Symbol | Binance | OKX | Bybit | KuCoin | Bitget | BingX | Gate | MEXC |
|---|---|---|---|---|---|---|---|---|
BTC | -3.08% | 1.39% | -5.49% | -4.71% | 8.96% | 8.72% | 1.87% | 1.31% |
ETH | -2.94% | -4.98% | -5.47% | -8.34% | -1.09% | -5.35% | 2.66% | -4.90% |
SOL | -20.09% | -12.03% | 0.00% | -3.76% | -6.04% | -0.11% | -3.35% | -12.00% |
XRP | 8.63% | 9.10% | 6.79% | 3.06% | 11.73% | 11.73% | 11.73% | 9.00% |
HYPE | 11.73% | 11.73% | 11.55% | -6.84% | 11.73% | 11.73% | 11.73% | 11.73% |
DOGE | -3.49% | 3.06% | -6.61% | -2.38% | -8.89% | 3.11% | 1.64% | 2.99% |
Source: https://www.coinglass.com/AccumulatedFundingRate (The data is based on the last 7 days funding rate from Nov 3 to Nov 10, 2025, and is annualized.
Asset | Funding rate trend | Interpretation |
|---|---|---|
BTC | Funding mixed | Positioning has reset after the earlier rally. Long-side leverage is rebuilding, but not crowded. The market remains in an early re-risking phase, with more stable directional conviction required before leverage broadens. |
ETH | Funding is mostly negative | ETH faces more cautious positioning than BTC. Investors are delaying re-entry ahead of CPI + regulatory signals. The market is waiting for confirmation, suggesting ETH may lag BTC in the initial upcycle but benefit later if macro turns supportive. |
SOL | Funding was sharply negative across nearly all venues, indicating longs were unwound despite underlying spot inflows from Hong Kong ETF channels. | This reflects rotation volatility: high-beta assets are the first to see forced de-leveraging when liquidity thins.

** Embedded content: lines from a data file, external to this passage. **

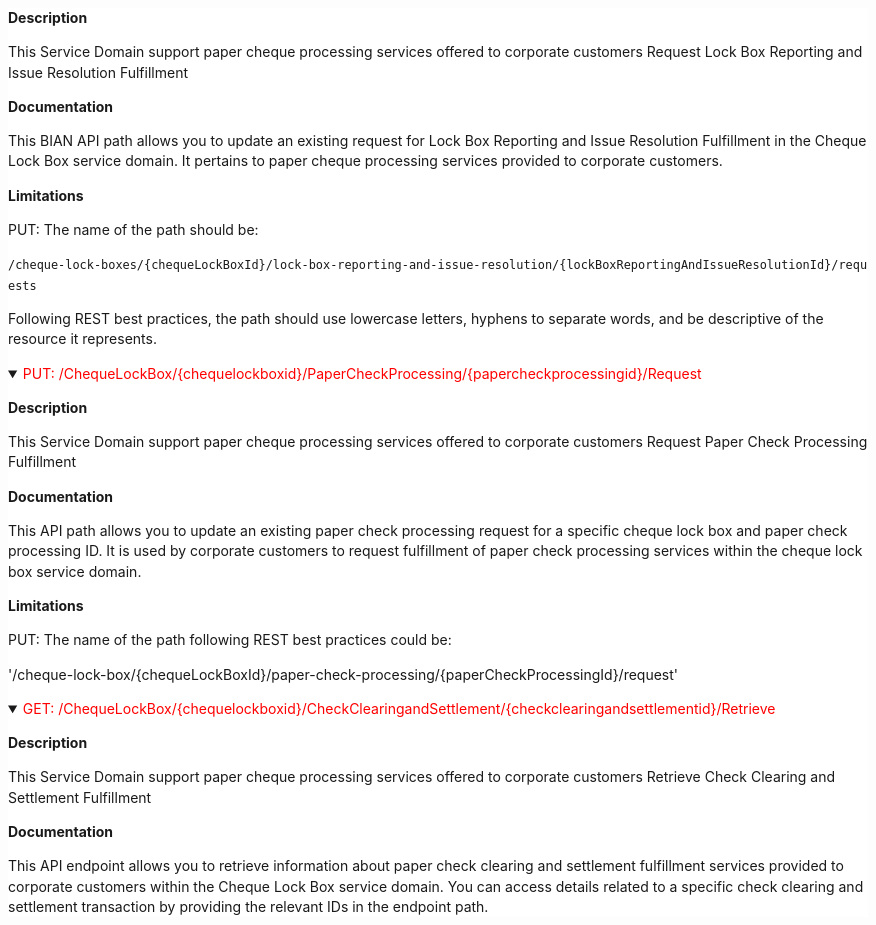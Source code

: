   **Description**

  This Service Domain support paper cheque processing services offered to corporate customers Request Lock Box Reporting and Issue Resolution Fulfillment

  **Documentation**

  This BIAN API path allows you to update an existing request for Lock Box Reporting and Issue Resolution Fulfillment in the Cheque Lock Box service domain. It pertains to paper cheque processing services provided to corporate customers.

  **Limitations**

  PUT: The name of the path should be:

`/cheque-lock-boxes/{chequeLockBoxId}/lock-box-reporting-and-issue-resolution/{lockBoxReportingAndIssueResolutionId}/requests` 

Following REST best practices, the path should use lowercase letters, hyphens to separate words, and be descriptive of the resource it represents.

</details>

<details open>
  <summary><span style='color:red;'>PUT: /ChequeLockBox/{chequelockboxid}/PaperCheckProcessing/{papercheckprocessingid}/Request</span></summary>

  **Description**

  This Service Domain support paper cheque processing services offered to corporate customers Request Paper Check Processing Fulfillment

  **Documentation**

  This API path allows you to update an existing paper check processing request for a specific cheque lock box and paper check processing ID. It is used by corporate customers to request fulfillment of paper check processing services within the cheque lock box service domain.

  **Limitations**

  PUT: The name of the path following REST best practices could be: 

'/cheque-lock-box/{chequeLockBoxId}/paper-check-processing/{paperCheckProcessingId}/request'

</details>

<details open>
  <summary><span style='color:red;'>GET: /ChequeLockBox/{chequelockboxid}/CheckClearingandSettlement/{checkclearingandsettlementid}/Retrieve</span></summary>

  **Description**

  This Service Domain support paper cheque processing services offered to corporate customers Retrieve Check Clearing and Settlement Fulfillment

  **Documentation**

  This API endpoint allows you to retrieve information about paper check clearing and settlement fulfillment services provided to corporate customers within the Cheque Lock Box service domain. You can access details related to a specific check clearing and settlement transaction by providing the relevant IDs in the endpoint path.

However, negative funding with Spot inflows is typically a constructive setup: if Spot demand continues, SOL can rebound faster once the sell pressure exhausts. |
XRP / DOGE | Consistently positive funding across venues, with several readings showing double-digit annualized rates. | Retail-driven speculative positioning is active and directional. This segment is not institution-led. Positive funding implies longs are paying to hold, increasing the risk of sharper downside wicks if sentiment shifts. |
Takeaways:
Leverage is returning unevenly, indicating that institutional markets (BTC / ETH) remain selective, while retail speculation (XRP / DOGE) is more aggressive.
SOL's negative funding with ETF Spot inflows signals a suppressed price relative to demand, a condition that often precedes mean-reversion rallies if macro stabilizes.

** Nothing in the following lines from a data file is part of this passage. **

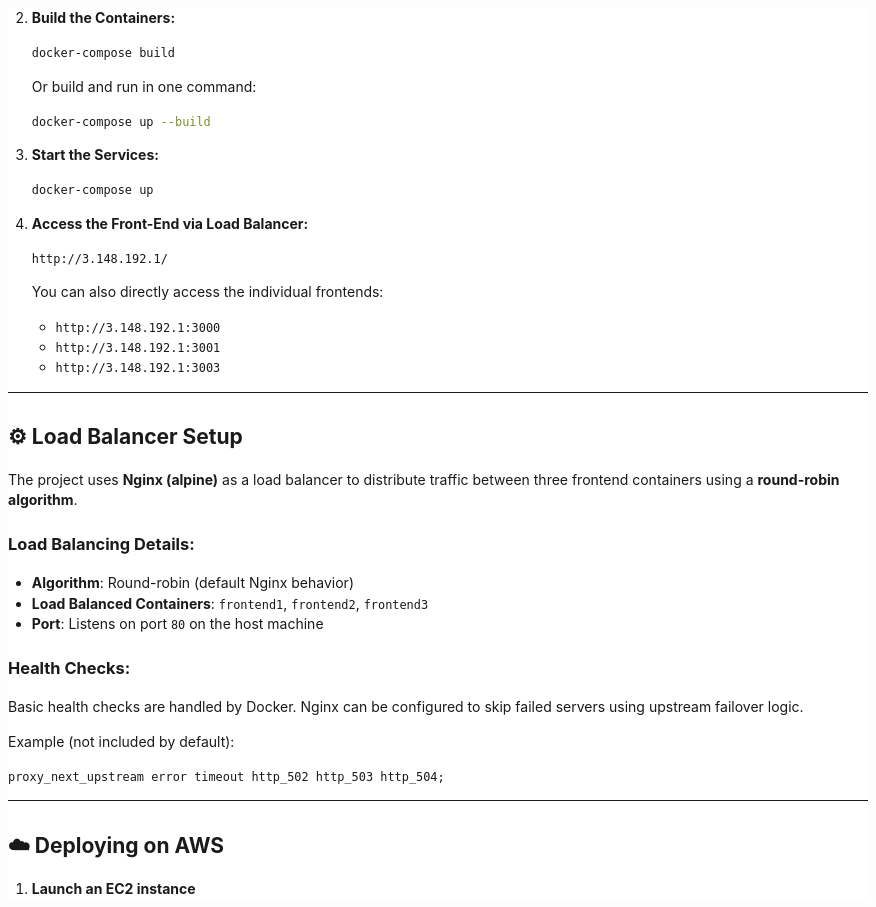 2. **Build the Containers:**

   ```bash
   docker-compose build
   ```

   Or build and run in one command:

   ```bash
   docker-compose up --build
   ```

3. **Start the Services:**

   ```bash
   docker-compose up
   ```

4. **Access the Front-End via Load Balancer:**

   ```
   http://3.148.192.1/
   ```

   You can also directly access the individual frontends:

   * `http://3.148.192.1:3000`
   * `http://3.148.192.1:3001`
   * `http://3.148.192.1:3003`

---

## ⚙️ Load Balancer Setup

The project uses **Nginx (alpine)** as a load balancer to distribute traffic between three frontend containers using a **round-robin algorithm**.

### Load Balancing Details:

* **Algorithm**: Round-robin (default Nginx behavior)
* **Load Balanced Containers**: `frontend1`, `frontend2`, `frontend3`
* **Port**: Listens on port `80` on the host machine

###  Health Checks:

Basic health checks are handled by Docker. Nginx can be configured to skip failed servers using upstream failover logic.

Example (not included by default):

```nginx
proxy_next_upstream error timeout http_502 http_503 http_504;
```

---

## ☁️ Deploying on AWS

1. **Launch an EC2 instance**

Short-term volatility risk is elevated due to funding/Spot divergence.
October CPI release on (November 13): The first official macro data since the 40‑day government shutdown will shape expectations for the Dec 10 FOMC meeting. A soft print would bolster the case for another rate cut; a hotter reading could revive hawkish fears.

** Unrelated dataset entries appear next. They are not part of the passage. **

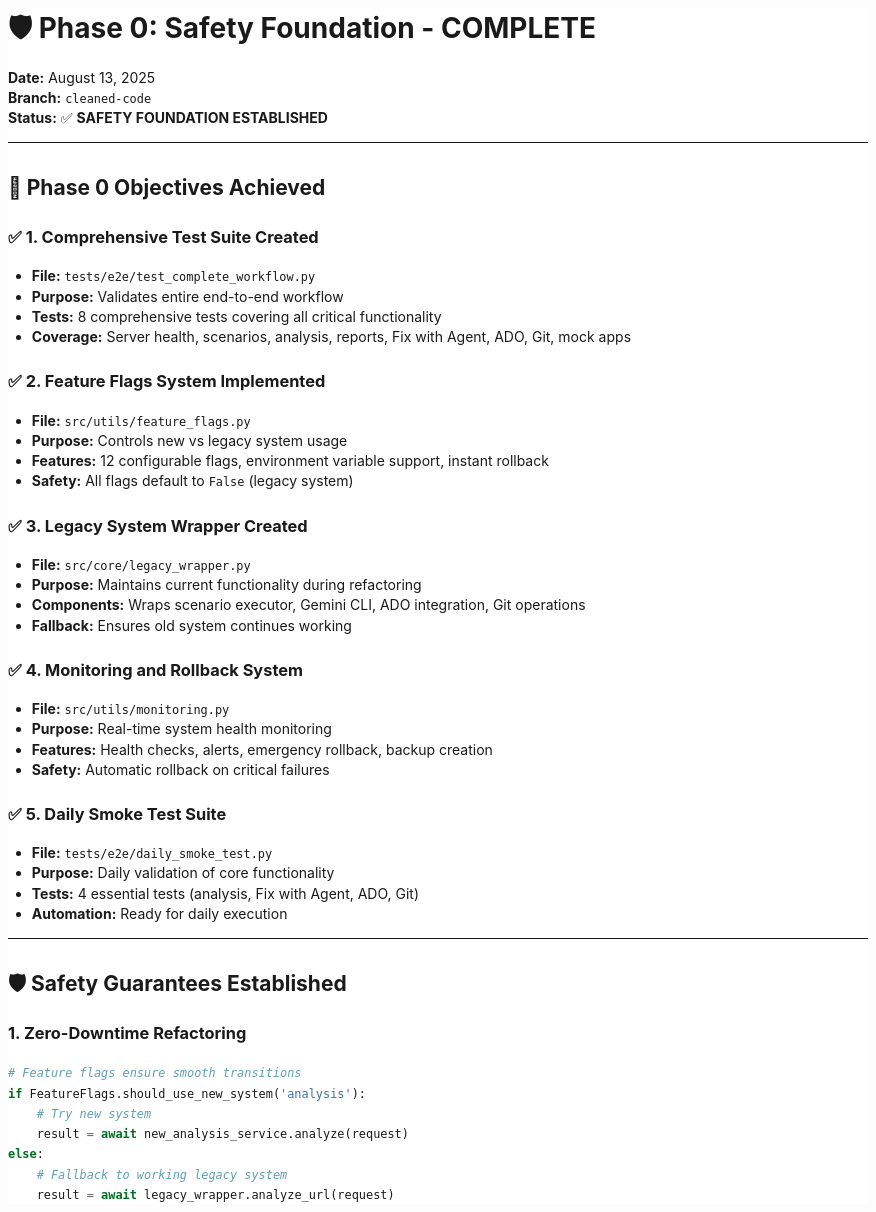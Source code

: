 # 🛡️ **Phase 0: Safety Foundation - COMPLETE**

**Date:** August 13, 2025  
**Branch:** `cleaned-code`  
**Status:** ✅ **SAFETY FOUNDATION ESTABLISHED**

---

## 🎯 **Phase 0 Objectives Achieved**

### ✅ **1. Comprehensive Test Suite Created**
- **File:** `tests/e2e/test_complete_workflow.py`
- **Purpose:** Validates entire end-to-end workflow
- **Tests:** 8 comprehensive tests covering all critical functionality
- **Coverage:** Server health, scenarios, analysis, reports, Fix with Agent, ADO, Git, mock apps

### ✅ **2. Feature Flags System Implemented**
- **File:** `src/utils/feature_flags.py`
- **Purpose:** Controls new vs legacy system usage
- **Features:** 12 configurable flags, environment variable support, instant rollback
- **Safety:** All flags default to `False` (legacy system)

### ✅ **3. Legacy System Wrapper Created**
- **File:** `src/core/legacy_wrapper.py`
- **Purpose:** Maintains current functionality during refactoring
- **Components:** Wraps scenario executor, Gemini CLI, ADO integration, Git operations
- **Fallback:** Ensures old system continues working

### ✅ **4. Monitoring and Rollback System**
- **File:** `src/utils/monitoring.py`
- **Purpose:** Real-time system health monitoring
- **Features:** Health checks, alerts, emergency rollback, backup creation
- **Safety:** Automatic rollback on critical failures

### ✅ **5. Daily Smoke Test Suite**
- **File:** `tests/e2e/daily_smoke_test.py`
- **Purpose:** Daily validation of core functionality
- **Tests:** 4 essential tests (analysis, Fix with Agent, ADO, Git)
- **Automation:** Ready for daily execution

---

## 🛡️ **Safety Guarantees Established**

### **1. Zero-Downtime Refactoring**
```python
# Feature flags ensure smooth transitions
if FeatureFlags.should_use_new_system('analysis'):
    # Try new system
    result = await new_analysis_service.analyze(request)
else:
    # Fallback to working legacy system
    result = await legacy_wrapper.analyze_url(request)
```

Investors should expect a high market sensitivity for BTC and ETH as softer inflation supports the upside, which higher CPI could trigger risk-off pullbacks.
Spot XRP ETF Launch (November 13): Canary's 1933‑Act spot XRP ETF may debut pending SEC approval. It would be the first regulated spot XRP product under the same framework as BTC/ETH ETFs.
This indicates a strong inflow would broaden large-cap rotation beyond BTC or ETH. A delayed launch could dampen sentiment.
U.S. Government shutdown resolution: Final House vote expected this week to end the 40‑day shutdown. Ending the shutdown would restore economic data releases and improve risk appetite.
Hong Kong Solana ETF Flows: After debuting on Oct 27, the ChinaAMC Solana ETF continues to attract attention. Weekly flows provide a gauge of Asia's institutional & retail appetite for non‑BTC majors. The continued inflows support SOL rotation, which means a waning interest could slow momentum.
Stablecoin supply growth (USDT/USDC): Increases in stablecoin supply signal greater on‑chain credit expansion and fresh capital entering crypto markets. And the rising supply supports a sustainable rally, while a stagnant or declining supply may signal a pause.
This week’s easing macro tone and Hong Kong’s new Solana ETF highlight Asia’s growing role in digital-asset flows. Institutional positioning in BTC and ETH remains cautious ahead of key U.S. CPI data.